Discover how shell scripts can mechanize virtually any personal or system task. Scripts can monitor, archive, update, report, upload, and download. Indeed, no job is too small or too great for a script. Here's an introduction.

Share:

Martin Streicher (martin.streicher@gmail.com), Chief Technology Officer, McClatchy Interactive

Photo of Martin StreicherMartin Streicher is a freelance Ruby on Rails developer and the former Editor-in-Chief of Linux Magazine. Martin holds a Masters of Science degree in computer science from Purdue University and has programmed UNIX-like systems since 1986. He collects art and toys. You can reach Martin at martin.streicher@gmail.com.



03 January 2007

Also available in Chinese Russian

If you peer over a longtime UNIX® user's shoulder while he or she works, you might be mesmerized by the strange incantations being murmured at the command line. If you've read any of the previous articles in the Speaking UNIX series (see Resources), at least some of the mystical runes being typed -- such as tilde (~), pipe (|), variables, and redirection (< and >) -- will look familiar. You might also recognize certain UNIX command names and combinations, or realize when an alias is being used as a sorcerer's shorthand.

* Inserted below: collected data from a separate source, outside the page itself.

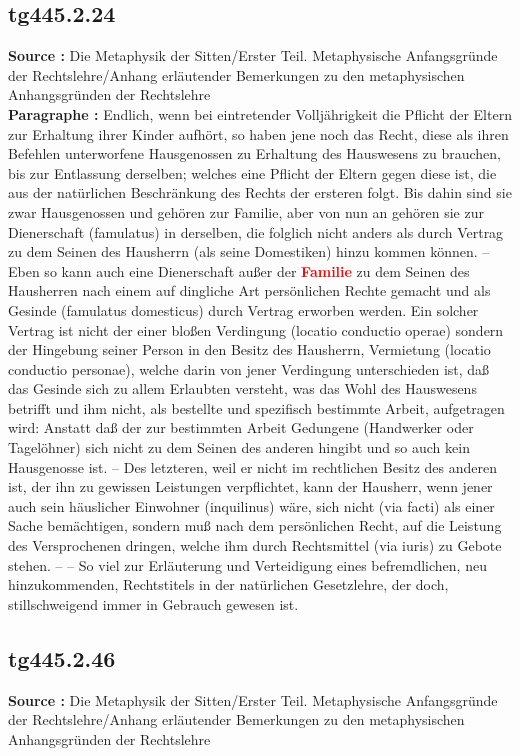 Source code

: \documentclass[a4paper,12pt,twoside]{book}
\newcommand{\match}[1]{\textcolor{red}{\textbf{#1}}}
\begin{document}
	\subsection*{tg445.2.24} 
	\textbf{Source : }Die Metaphysik der Sitten/Erster Teil. Metaphysische Anfangsgründe der Rechtslehre/Anhang erläutender Bemerkungen zu den metaphysischen Anhangsgründen der Rechtslehre\\  
	
	\textbf{Paragraphe : }Endlich, wenn bei eintretender Volljährigkeit die Pflicht der Eltern zur Erhaltung ihrer Kinder aufhört, so haben jene noch das Recht, diese als ihren Befehlen unterworfene Hausgenossen zu Erhaltung des Hauswesens zu brauchen, bis zur Entlassung derselben; welches eine Pflicht der Eltern gegen diese ist, die aus der natürlichen Beschränkung des Rechts der ersteren folgt. Bis dahin sind sie zwar Hausgenossen und gehören zur Familie, aber von nun an gehören sie zur Dienerschaft (famulatus) in derselben, die folglich nicht anders als durch Vertrag zu dem Seinen des Hausherrn (als seine Domestiken) hinzu kommen können. – Eben so kann auch eine Dienerschaft 
	außer der \match{Familie} zu dem Seinen des Hausherren nach einem auf dingliche Art persönlichen Rechte gemacht und als Gesinde (famulatus domesticus) durch Vertrag erworben werden. Ein solcher Vertrag ist nicht der einer bloßen Verdingung (locatio conductio operae) sondern der Hingebung seiner Person in den Besitz des Hausherrn, Vermietung (locatio conductio personae), welche darin von jener Verdingung unterschieden ist, daß das Gesinde sich zu allem Erlaubten versteht, was das Wohl des Hauswesens betrifft und ihm nicht, als bestellte und spezifisch bestimmte Arbeit, aufgetragen wird: Anstatt daß der zur bestimmten Arbeit Gedungene (Handwerker oder Tagelöhner) sich nicht zu dem Seinen des anderen hingibt und so auch kein Hausgenosse ist. – Des letzteren, weil er nicht im rechtlichen Besitz des anderen ist, der ihn zu gewissen Leistungen verpflichtet, kann der Hausherr, wenn jener auch sein häuslicher Einwohner (inquilinus) wäre, sich nicht (via facti) als einer Sache bemächtigen, sondern muß nach dem persönlichen Recht, auf die Leistung des Versprochenen dringen, welche ihm durch Rechtsmittel (via iuris) zu Gebote stehen. – – So viel zur Erläuterung und Verteidigung eines befremdlichen, neu hinzukommenden, Rechtstitels in der natürlichen Gesetzlehre, der doch, stillschweigend immer in Gebrauch gewesen ist. 
	
	\subsection*{tg445.2.46} 
	\textbf{Source : }Die Metaphysik der Sitten/Erster Teil. Metaphysische Anfangsgründe der Rechtslehre/Anhang erläutender Bemerkungen zu den metaphysischen Anhangsgründen der Rechtslehre\\  
	
\end{document}
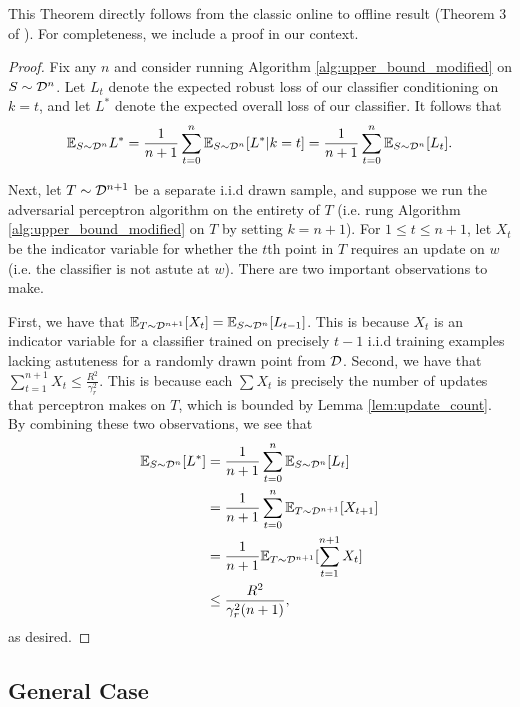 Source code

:This Theorem directly follows from the classic online to offline result (Theorem 3 of \cite{Freund99}). For completeness, we include a proof in our context.

\begin{proof}
Fix any $n$ and consider running Algorithm \ref{alg:upper_bound_modified} on $S \sim {\mathcal D}^n$. Let $L_t$ denote the expected robust loss of our classifier conditioning on $k = t$, and let $L^*$ denote the expected overall loss of our classifier. It follows that $$\mathbb{E}_{S \sim {\mathcal D}^n} L^* = \frac{1}{n+1}\sum_{t=0}^n \mathbb{E}_{S \sim {\mathcal D}^n}[L^*|k = t] = \frac{1}{n+1}\sum_{t=0}^n \mathbb{E}_{S \sim {\mathcal D}^n}[L_t].$$

Next, let $T \sim {\mathcal D}^{n+1}$ be a separate i.i.d drawn sample, and suppose we run the adversarial perceptron algorithm on the entirety of $T$ (i.e. rung Algorithm \ref{alg:upper_bound_modified} on $T$ by setting $k = n+1$). For $1 \leq t \leq n + 1$, let $X_t$ be the indicator variable for whether the $t$th point in $T$ requires an update on $w$ (i.e. the classifier is not astute at $w$). There are two important observations to make.

First, we have that $\mathbb{E}_{T \sim {\mathcal D}^{n+1}}[X_t] = \mathbb{E}_{S \sim {\mathcal D}^n}[L_{t-1}]$. This is because $X_t$ is an indicator variable for a classifier trained on precisely $t-1$ i.i.d training examples lacking astuteness for a randomly drawn point from ${\mathcal D}$. Second, we have that $\sum_{t = 1}^{n+1} X_t \leq \frac{R^2}{\gamma_r^2}$. This is because each $\sum X_t$ is precisely the number of updates that perceptron makes on $T$, which is bounded by Lemma \ref{lem:update_count}. By combining these two observations, we see that 
\begin{equation*}
\begin{split}
\mathbb{E}_{S \sim {\mathcal D}^n}[L^*] &= \frac{1}{n+1}\sum_{t=0}^n \mathbb{E}_{S \sim {\mathcal D}^n}[L_t] \\
&= \frac{1}{n+1}\sum_{t=0}^n \mathbb{E}_{T \sim {\mathcal D}^{n+1}}[X_{t+1}] \\
&= \frac{1}{n+1}\mathbb{E}_{T \sim {\mathcal D}^{n+1}}[\sum_{t = 1}^{n+1} X_{t}] \\
&\leq \frac{R^2}{\gamma_r^2(n+1)},
\end{split}
\end{equation*}
as desired. 
\end{proof}

\subsection{General Case}\label{sec:upper_bound_general}

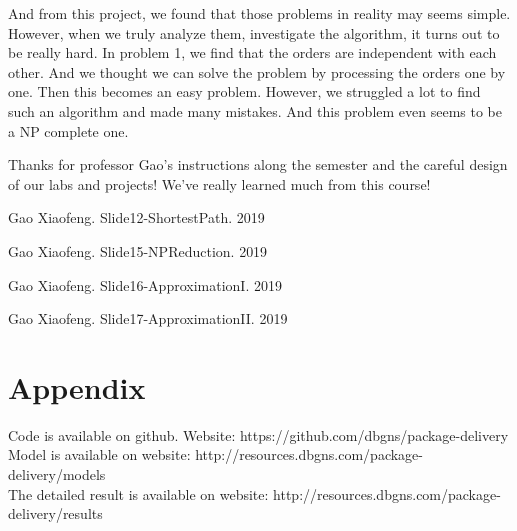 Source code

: \documentclass[11pt, a4paper]{article} %
\begin{document}
And from this project, we found that those problems in reality may seems simple. However, when we truly analyze them, investigate the algorithm, it turns out to be really hard. In problem 1, we find that the orders are independent with each other. And we thought we can solve the problem by processing the orders one by one. Then this becomes an easy problem. However, we struggled a lot to find such an algorithm and made many mistakes. And this problem even seems to be a NP complete one.

Thanks for professor Gao's instructions along the semester and the careful design of our labs and projects! We've really learned much from this course!


\newpage %
%


\begin{thebibliography}{99}
	 Gao Xiaofeng. Slide12-ShortestPath. 2019
	
	 Gao Xiaofeng. Slide15-NPReduction. 2019
	
	 Gao Xiaofeng. Slide16-ApproximationI. 2019
	
	 Gao Xiaofeng. Slide17-ApproximationII. 2019
\end{thebibliography}

\newpage %
\section*{Appendix} %
Code is available on github. Website: https://github.com/dbgns/package-delivery\\
Model is available on website: http://resources.dbgns.com/package-delivery/models\\
The detailed result is available on website: http://resources.dbgns.com/package-delivery/results
\end{document}
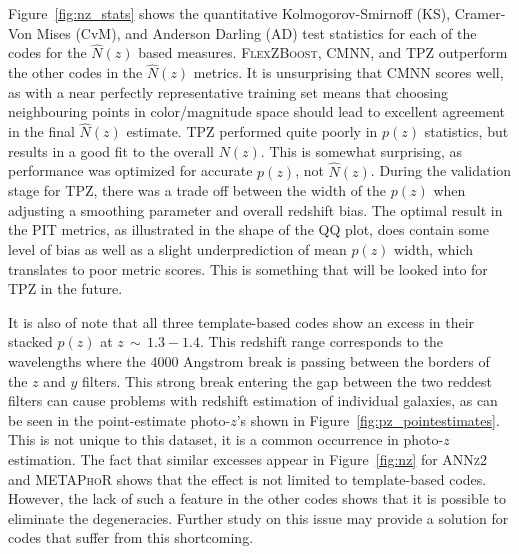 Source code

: \documentclass[usenatbib]{mn2e}
\newcommand{\red}[1]{\textcolor{red}{#1}}
\begin{document}
Figure~\ref{fig:nz_stats} shows the quantitative Kolmogorov-Smirnoff (KS), Cramer-Von Mises (CvM), and Anderson Darling (AD) test statistics for each of the codes for the $\hat{N}(z)$ based measures.
\textsc{FlexZBoost}, \textsc{CMNN}, and \textsc{TPZ} outperform the other codes in the $\hat{N}(z)$ metrics.  
It is unsurprising that \textsc{CMNN} scores well, as with a near perfectly representative training set means that choosing neighbouring points in color/magnitude space should lead to excellent agreement in the final $\hat{N}(z)$ estimate.  \textsc{TPZ} performed quite poorly in $p(z)$ statistics, but results in a good fit to the overall $N(z)$.  This is somewhat surprising, as performance was optimized for accurate $p(z)$, not $\hat{N}(z)$.  During the validation stage for \textsc{TPZ}, there was a trade off between the width of the $p(z)$ when adjusting a smoothing parameter and overall redshift bias.  The optimal result in the PIT metrics, as illustrated in the shape of the QQ plot, does contain some level of bias as well as a slight underprediction of mean $p(z)$ width, which translates to poor metric scores.  This is something that will be looked into for \textsc{TPZ} in the future.

It is also of note that all three template-based codes show an excess in their stacked $p(z)$ at $z\,\sim\,1.3-1.4$.  This redshift range corresponds to the wavelengths where the $4000$ Angstrom break is passing between the borders of the $z$ and $y$ filters.  This strong break entering the gap between the two reddest filters can cause problems with redshift estimation of individual galaxies, as can be seen in the point-estimate photo-$z$'s shown in Figure~\ref{fig:pz_pointestimates}.  This is not unique to this dataset, it is a common occurrence in photo-$z$ estimation.  The fact that similar excesses appear in Figure~\ref{fig:nz} for \textsc{ANNz2} and \textsc{METAPhoR} shows that the effect is not limited to template-based codes.  However, the lack of such a feature in the other codes shows that it is possible to eliminate the degeneracies.  Further study on this issue may provide a solution for codes that suffer from this shortcoming.


\end{document}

Still, other command-line conjurations might elude you, because it's typical for an experienced UNIX user to amass a large arsenal of small, highly specialized spells in the form of shell scripts to simplify or automate oft-repeated tasks. Rather than type and re-type a (potentially) complex series of commands to accomplish a chore, a shell script mechanizes the work.

In Part 6 of the Speaking UNIX series (see Resources), you'll learn how to write shell scripts and more command-line tricks.

Ben, just one word: "automation"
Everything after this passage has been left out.